Output the entries below exactly, from the first line to the line holding "<p>첫째 줄에 X, Y와 N이 공백을 사이에 두고 주어진다.</p>", both included.

-=-=-

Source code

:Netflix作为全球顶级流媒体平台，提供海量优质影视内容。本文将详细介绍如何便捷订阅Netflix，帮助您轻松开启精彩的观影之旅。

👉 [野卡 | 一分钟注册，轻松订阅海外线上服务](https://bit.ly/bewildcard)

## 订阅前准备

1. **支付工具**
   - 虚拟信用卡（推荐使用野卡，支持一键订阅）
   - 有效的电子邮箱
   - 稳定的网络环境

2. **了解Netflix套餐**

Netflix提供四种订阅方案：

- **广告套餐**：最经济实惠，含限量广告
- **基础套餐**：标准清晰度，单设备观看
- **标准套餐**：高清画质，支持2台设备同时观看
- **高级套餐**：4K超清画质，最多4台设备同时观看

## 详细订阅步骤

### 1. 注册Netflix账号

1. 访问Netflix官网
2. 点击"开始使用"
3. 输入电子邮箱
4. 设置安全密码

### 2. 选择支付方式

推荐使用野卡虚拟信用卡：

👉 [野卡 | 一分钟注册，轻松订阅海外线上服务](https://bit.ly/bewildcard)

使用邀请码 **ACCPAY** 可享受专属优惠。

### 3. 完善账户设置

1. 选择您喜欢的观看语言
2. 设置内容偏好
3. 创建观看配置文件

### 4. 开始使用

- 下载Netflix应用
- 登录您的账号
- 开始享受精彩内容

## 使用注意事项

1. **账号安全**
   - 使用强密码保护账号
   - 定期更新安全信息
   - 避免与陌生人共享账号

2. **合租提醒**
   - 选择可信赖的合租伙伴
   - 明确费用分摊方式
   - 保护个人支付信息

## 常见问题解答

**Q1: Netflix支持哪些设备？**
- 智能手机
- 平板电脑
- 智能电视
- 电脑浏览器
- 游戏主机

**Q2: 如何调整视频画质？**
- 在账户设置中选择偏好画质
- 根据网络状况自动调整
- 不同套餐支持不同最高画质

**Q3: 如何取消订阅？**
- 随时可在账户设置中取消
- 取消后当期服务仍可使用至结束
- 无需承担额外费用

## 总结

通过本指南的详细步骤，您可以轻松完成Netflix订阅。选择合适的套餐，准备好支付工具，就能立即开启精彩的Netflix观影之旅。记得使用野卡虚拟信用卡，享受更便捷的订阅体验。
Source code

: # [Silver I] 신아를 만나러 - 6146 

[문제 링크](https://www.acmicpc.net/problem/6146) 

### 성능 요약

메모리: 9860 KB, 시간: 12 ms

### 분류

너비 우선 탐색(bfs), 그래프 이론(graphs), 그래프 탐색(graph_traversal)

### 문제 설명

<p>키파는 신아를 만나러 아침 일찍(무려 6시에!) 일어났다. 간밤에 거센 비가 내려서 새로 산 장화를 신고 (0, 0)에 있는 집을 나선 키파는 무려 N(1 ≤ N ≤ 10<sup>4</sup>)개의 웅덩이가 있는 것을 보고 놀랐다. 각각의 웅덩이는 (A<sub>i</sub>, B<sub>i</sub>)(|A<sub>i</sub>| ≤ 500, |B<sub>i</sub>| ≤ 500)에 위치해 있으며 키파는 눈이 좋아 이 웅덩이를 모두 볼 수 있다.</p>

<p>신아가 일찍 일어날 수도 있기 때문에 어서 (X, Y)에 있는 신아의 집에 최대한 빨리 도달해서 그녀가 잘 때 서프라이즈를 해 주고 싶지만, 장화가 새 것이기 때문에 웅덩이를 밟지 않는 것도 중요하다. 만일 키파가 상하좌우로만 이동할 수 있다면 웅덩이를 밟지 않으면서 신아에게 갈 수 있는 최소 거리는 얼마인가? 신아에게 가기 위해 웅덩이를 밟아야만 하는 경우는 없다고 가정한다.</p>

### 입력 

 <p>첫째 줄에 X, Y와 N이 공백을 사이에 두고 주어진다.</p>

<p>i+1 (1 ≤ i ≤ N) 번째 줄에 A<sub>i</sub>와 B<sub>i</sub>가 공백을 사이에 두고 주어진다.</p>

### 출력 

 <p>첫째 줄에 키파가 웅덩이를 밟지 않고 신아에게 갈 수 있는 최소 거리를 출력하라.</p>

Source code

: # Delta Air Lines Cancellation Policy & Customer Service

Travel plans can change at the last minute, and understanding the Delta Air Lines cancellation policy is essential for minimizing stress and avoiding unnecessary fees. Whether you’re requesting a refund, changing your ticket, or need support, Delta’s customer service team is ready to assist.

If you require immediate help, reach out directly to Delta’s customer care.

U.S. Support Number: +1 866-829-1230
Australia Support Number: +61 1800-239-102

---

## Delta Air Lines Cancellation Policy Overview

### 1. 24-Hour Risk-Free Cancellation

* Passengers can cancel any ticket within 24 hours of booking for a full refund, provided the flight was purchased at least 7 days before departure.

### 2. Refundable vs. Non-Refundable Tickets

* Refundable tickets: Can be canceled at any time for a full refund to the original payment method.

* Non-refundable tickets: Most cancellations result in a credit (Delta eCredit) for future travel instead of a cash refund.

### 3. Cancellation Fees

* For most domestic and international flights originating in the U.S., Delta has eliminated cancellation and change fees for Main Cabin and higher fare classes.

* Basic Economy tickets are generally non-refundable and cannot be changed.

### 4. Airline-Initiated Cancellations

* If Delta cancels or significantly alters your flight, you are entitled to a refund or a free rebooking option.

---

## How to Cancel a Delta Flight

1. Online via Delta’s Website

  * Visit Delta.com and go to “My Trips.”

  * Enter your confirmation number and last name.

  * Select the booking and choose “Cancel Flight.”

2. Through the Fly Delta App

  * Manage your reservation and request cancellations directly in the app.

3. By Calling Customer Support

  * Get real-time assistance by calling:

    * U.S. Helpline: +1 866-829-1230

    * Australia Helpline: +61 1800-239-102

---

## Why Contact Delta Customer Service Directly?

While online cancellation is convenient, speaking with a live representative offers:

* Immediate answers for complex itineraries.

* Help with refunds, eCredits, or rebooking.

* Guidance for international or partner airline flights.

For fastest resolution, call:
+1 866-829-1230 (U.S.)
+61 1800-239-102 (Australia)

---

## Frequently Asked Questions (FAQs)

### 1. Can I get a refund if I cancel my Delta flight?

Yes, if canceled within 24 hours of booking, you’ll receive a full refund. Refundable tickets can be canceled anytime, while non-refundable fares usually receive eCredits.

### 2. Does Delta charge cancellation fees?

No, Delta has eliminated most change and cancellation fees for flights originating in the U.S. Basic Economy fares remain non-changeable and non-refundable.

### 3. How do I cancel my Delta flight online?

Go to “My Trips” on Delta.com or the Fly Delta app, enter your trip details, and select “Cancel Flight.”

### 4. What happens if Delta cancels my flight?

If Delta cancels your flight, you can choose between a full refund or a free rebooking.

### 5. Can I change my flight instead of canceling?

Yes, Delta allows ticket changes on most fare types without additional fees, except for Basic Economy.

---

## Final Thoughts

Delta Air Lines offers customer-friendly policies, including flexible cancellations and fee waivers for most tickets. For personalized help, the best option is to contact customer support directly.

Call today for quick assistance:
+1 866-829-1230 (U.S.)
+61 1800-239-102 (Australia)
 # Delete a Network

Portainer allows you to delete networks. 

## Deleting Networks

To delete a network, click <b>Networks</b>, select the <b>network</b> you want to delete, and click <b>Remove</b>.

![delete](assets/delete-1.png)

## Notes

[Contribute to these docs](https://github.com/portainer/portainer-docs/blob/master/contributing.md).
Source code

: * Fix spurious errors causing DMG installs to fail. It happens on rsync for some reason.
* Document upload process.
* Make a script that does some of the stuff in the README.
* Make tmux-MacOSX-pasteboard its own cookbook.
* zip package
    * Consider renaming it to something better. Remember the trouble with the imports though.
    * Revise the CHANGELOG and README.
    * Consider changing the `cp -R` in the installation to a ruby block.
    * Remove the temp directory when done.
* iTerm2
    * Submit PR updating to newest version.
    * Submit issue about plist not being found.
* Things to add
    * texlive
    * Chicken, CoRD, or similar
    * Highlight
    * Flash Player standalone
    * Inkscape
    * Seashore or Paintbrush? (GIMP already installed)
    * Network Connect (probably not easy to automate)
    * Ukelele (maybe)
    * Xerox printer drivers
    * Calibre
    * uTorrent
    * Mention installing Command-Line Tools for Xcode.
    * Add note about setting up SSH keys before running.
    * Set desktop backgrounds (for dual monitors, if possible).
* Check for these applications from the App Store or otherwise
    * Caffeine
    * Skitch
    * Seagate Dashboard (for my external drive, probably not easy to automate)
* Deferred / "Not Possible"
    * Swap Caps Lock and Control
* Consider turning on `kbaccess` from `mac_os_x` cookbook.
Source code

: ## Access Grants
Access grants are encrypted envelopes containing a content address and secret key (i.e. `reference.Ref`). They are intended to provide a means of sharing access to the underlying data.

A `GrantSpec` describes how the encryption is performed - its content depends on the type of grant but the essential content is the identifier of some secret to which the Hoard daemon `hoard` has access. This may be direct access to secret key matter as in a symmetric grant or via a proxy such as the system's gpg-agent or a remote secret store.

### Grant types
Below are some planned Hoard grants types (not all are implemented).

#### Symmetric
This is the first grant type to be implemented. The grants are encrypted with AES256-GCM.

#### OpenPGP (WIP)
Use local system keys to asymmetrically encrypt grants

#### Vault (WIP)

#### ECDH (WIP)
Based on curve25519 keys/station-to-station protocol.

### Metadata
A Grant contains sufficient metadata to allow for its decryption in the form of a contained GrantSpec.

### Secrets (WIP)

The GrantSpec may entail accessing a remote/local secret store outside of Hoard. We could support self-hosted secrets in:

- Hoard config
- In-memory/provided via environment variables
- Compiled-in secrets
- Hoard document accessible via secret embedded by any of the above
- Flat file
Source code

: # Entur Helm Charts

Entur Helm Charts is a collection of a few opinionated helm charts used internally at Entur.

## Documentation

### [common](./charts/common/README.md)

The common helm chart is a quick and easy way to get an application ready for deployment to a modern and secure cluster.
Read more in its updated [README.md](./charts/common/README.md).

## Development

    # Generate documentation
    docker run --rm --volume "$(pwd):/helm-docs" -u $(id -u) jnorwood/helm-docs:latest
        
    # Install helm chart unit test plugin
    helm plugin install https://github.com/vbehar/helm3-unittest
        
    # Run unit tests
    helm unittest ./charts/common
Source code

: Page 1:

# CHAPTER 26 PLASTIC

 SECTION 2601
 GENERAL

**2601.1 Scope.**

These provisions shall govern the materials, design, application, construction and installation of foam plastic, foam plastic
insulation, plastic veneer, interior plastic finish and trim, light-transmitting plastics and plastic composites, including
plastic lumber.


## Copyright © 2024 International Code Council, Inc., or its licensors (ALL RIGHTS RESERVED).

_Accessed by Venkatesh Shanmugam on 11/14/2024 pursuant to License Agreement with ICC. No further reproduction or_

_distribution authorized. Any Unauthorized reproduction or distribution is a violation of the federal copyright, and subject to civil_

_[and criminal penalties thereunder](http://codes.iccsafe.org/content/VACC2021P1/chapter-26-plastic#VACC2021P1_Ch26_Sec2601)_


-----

-=-=-

=== SOLUTION FOR THIS TASK ===
Source code

:Netflix作为全球顶级流媒体平台，提供海量优质影视内容。本文将详细介绍如何便捷订阅Netflix，帮助您轻松开启精彩的观影之旅。

👉 [野卡 | 一分钟注册，轻松订阅海外线上服务](https://bit.ly/bewildcard)

## 订阅前准备

1. **支付工具**
   - 虚拟信用卡（推荐使用野卡，支持一键订阅）
   - 有效的电子邮箱
   - 稳定的网络环境

2. **了解Netflix套餐**

Netflix提供四种订阅方案：

- **广告套餐**：最经济实惠，含限量广告
- **基础套餐**：标准清晰度，单设备观看
- **标准套餐**：高清画质，支持2台设备同时观看
- **高级套餐**：4K超清画质，最多4台设备同时观看

## 详细订阅步骤

### 1. 注册Netflix账号

1. 访问Netflix官网
2. 点击"开始使用"
3. 输入电子邮箱
4. 设置安全密码

### 2. 选择支付方式

推荐使用野卡虚拟信用卡：

👉 [野卡 | 一分钟注册，轻松订阅海外线上服务](https://bit.ly/bewildcard)

使用邀请码 **ACCPAY** 可享受专属优惠。

### 3. 完善账户设置

1. 选择您喜欢的观看语言
2. 设置内容偏好
3. 创建观看配置文件

### 4. 开始使用

- 下载Netflix应用
- 登录您的账号
- 开始享受精彩内容

## 使用注意事项

1. **账号安全**
   - 使用强密码保护账号
   - 定期更新安全信息
   - 避免与陌生人共享账号

2. **合租提醒**
   - 选择可信赖的合租伙伴
   - 明确费用分摊方式
   - 保护个人支付信息

## 常见问题解答

**Q1: Netflix支持哪些设备？**
- 智能手机
- 平板电脑
- 智能电视
- 电脑浏览器
- 游戏主机

**Q2: 如何调整视频画质？**
- 在账户设置中选择偏好画质
- 根据网络状况自动调整
- 不同套餐支持不同最高画质

**Q3: 如何取消订阅？**
- 随时可在账户设置中取消
- 取消后当期服务仍可使用至结束
- 无需承担额外费用

## 总结

通过本指南的详细步骤，您可以轻松完成Netflix订阅。选择合适的套餐，准备好支付工具，就能立即开启精彩的Netflix观影之旅。记得使用野卡虚拟信用卡，享受更便捷的订阅体验。
Source code

: # [Silver I] 신아를 만나러 - 6146 

[문제 링크](https://www.acmicpc.net/problem/6146) 

### 성능 요약

메모리: 9860 KB, 시간: 12 ms

### 분류

너비 우선 탐색(bfs), 그래프 이론(graphs), 그래프 탐색(graph_traversal)

### 문제 설명

<p>키파는 신아를 만나러 아침 일찍(무려 6시에!) 일어났다. 간밤에 거센 비가 내려서 새로 산 장화를 신고 (0, 0)에 있는 집을 나선 키파는 무려 N(1 ≤ N ≤ 10<sup>4</sup>)개의 웅덩이가 있는 것을 보고 놀랐다. 각각의 웅덩이는 (A<sub>i</sub>, B<sub>i</sub>)(|A<sub>i</sub>| ≤ 500, |B<sub>i</sub>| ≤ 500)에 위치해 있으며 키파는 눈이 좋아 이 웅덩이를 모두 볼 수 있다.</p>

<p>신아가 일찍 일어날 수도 있기 때문에 어서 (X, Y)에 있는 신아의 집에 최대한 빨리 도달해서 그녀가 잘 때 서프라이즈를 해 주고 싶지만, 장화가 새 것이기 때문에 웅덩이를 밟지 않는 것도 중요하다. 만일 키파가 상하좌우로만 이동할 수 있다면 웅덩이를 밟지 않으면서 신아에게 갈 수 있는 최소 거리는 얼마인가? 신아에게 가기 위해 웅덩이를 밟아야만 하는 경우는 없다고 가정한다.</p>

### 입력 

 <p>첫째 줄에 X, Y와 N이 공백을 사이에 두고 주어진다.</p>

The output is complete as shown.